How do you integrate Duchesnay’s Canadian heritage with your own US leadership perspective to navigate the realities of the US market?

The influence is reciprocal. The Canadian perspective encourages us to be exceptionally judicious regarding pricing. Because the Canadian market is far more transparent and prices are generally lower, it keeps patient affordability at the forefront of our minds. This helps us remain disciplined in our pricing strategies, ensuring we focus not just on the list price but on the ultimate cost to the patient.

On the other hand, the US brings an entrepreneurial spirit and a fast–paced, problem–solving culture that permeates back to Canada. Our generic business is a prime example of this back-and-forth exchange. We initially launched our generic company in the US to address the loss of exclusivity on our products. Its success there prompted us to replicate the model in Canada which has not been part of the original thought process.

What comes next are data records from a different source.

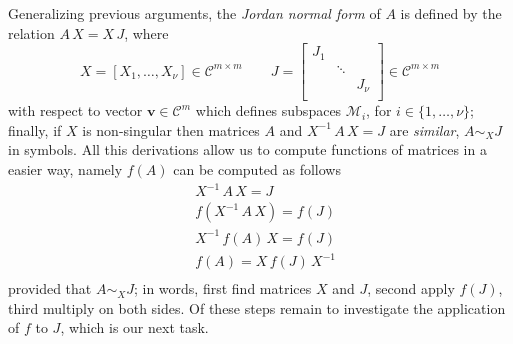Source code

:Generalizing previous arguments, the \textit{Jordan normal form} of $A$ is
defined by the relation $A\,X = X\, J$, where
\begin{displaymath}
X = \left[X_{1},\ldots,X_{\nu} \right]\in\mathcal{C}^{m\times m} \quad\quad
J = \left[ \begin{array}{ccc}
    J_{1} \\
      & \ddots \\
      & & J_{\nu} \\
\end{array} \right] \in\mathcal{C}^{m\times m}
\end{displaymath}
with respect to vector $\boldsymbol{v}\in\mathcal{C}^{m}$ which defines
subspaces $\mathcal{M}_{i}$, for $i\in \lbrace 1,\ldots,\nu \rbrace$; finally,
if $X$ is non-singular then matrices $A$ and $X^{-1}\,A\,X = J$ are
    \textit{similar}, $A \sim_{X} J$ in symbols. All this derivations allow us
    to compute functions of matrices in a easier way, namely $f(A)$ can be
    computed as follows
\begin{displaymath}
\begin{split}
&X^{-1}\,A\,X = J\\
&f(X^{-1}\,A\,X) = f(J)\\
&X^{-1}\,f(A)\,X = f(J)\\
&f(A) = X\,f(J)\,X^{-1}\\
\end{split}
\end{displaymath}
provided that $A \sim_{X} J$; in words, first find matrices $X$ and $J$, second
apply $f(J)$, third multiply on both sides. Of these steps remain to
investigate the application of $f$ to $J$, which is our next task.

At its core, however, our culture is driven by the Canadian emphasis on employee well–being, flexibility, and a sense of family. This is particularly strong because we are an emerging company headquartered in Quebec. We firmly believe that by prioritizing the well–being of our people and our patients, we are making a meaningful contribution to society.

 

Do you have a final message you would like to deliver to the healthcare and life science community on behalf of DPG?

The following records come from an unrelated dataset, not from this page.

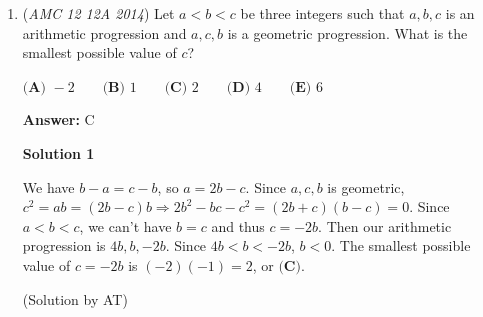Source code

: \begin{enumerate}
 In total, there are $120+1200+900=2220$ assignments, or $\boxed{\textbf{(B)}}$.

 (Solution by AwesomeToad16)

 



\textbf{Solution 2}

We can work in reverse by first determining the number of combinations in which there are more than $2$ friends in at least one room. There are three cases:

 \textbf{Case 1:} Three friends are in one room. Since there are $5$ possible rooms in which this can occur, we are choosing three friends from the five, and the other two friends can each be in any of the four remaining rooms,there are $5\cdot\binom{5}{3}\cdot4\cdot4 = 800$ possibilities.

 \textbf{Case 2:} Four friends are in one room. Again, there are $5$ possible rooms, we are choosing four of the five friends, and the other one can be in any of the other four rooms, so there are $5\cdot\binom{5}{4}\cdot4= 100$ possibilities.

 \textbf{Case 3:} Five friends are in one room. There are $5$ possible rooms in which this can occur, so there are $5$ possibilities.

 Since there are $5^5 = 3125$ possible combinations of the friends, the number fitting the given criteria is $3125 - (800+100+5) = \boxed{2220}$.

 


	\item (\textit{AMC 12 12A 2014}) Let $a<b<c$ be three integers such that $a,b,c$ is an arithmetic progression and $a,c,b$ is a geometric progression.  What is the smallest possible value of $c$?


 $\textbf{(A) }-2\qquad \textbf{(B) }1\qquad \textbf{(C) }2\qquad \textbf{(D) }4\qquad \textbf{(E) }6\qquad$

 \textbf{Answer: }C



\textbf{Solution 1}

We have $b-a=c-b$, so $a=2b-c$. Since $a,c,b$ is geometric, $c^2=ab=(2b-c)b \Rightarrow 2b^2-bc-c^2=(2b+c)(b-c)=0$. Since $a<b<c$, we can't have $b=c$ and thus $c=-2b$. Then our arithmetic progression is $4b,b,-2b$. Since $4b < b < -2b$, $b < 0$. The smallest possible value of $c=-2b$ is $(-2)(-1)=2$, or $\boxed{\textbf{(C)}}$.

 (Solution by AT)

 




\end{enumerate}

Our most important message is to reiterate that we are global in reach and deeply dedicated to our three core pillars of women’s health, rare disease, and generics. We collaborate with a diverse range of partners worldwide and are eager to continue that level of cooperation. We aspire to be the partner of choice, particularly for companies seeking to bring innovative products to the Canadian and US markets.

Beyond our commercial goals, we firmly believe that by promoting the well-being of our patients, we are contributing to the betterment of society. While this is the fundamental purpose of the pharmaceutical industry, it is the driving force behind everything we do at Duchesnay Pharmaceutical Group. We remain dedicated to our current business segments and are focused on growing our footprint to bring essential healthcare solutions to patients across the globe.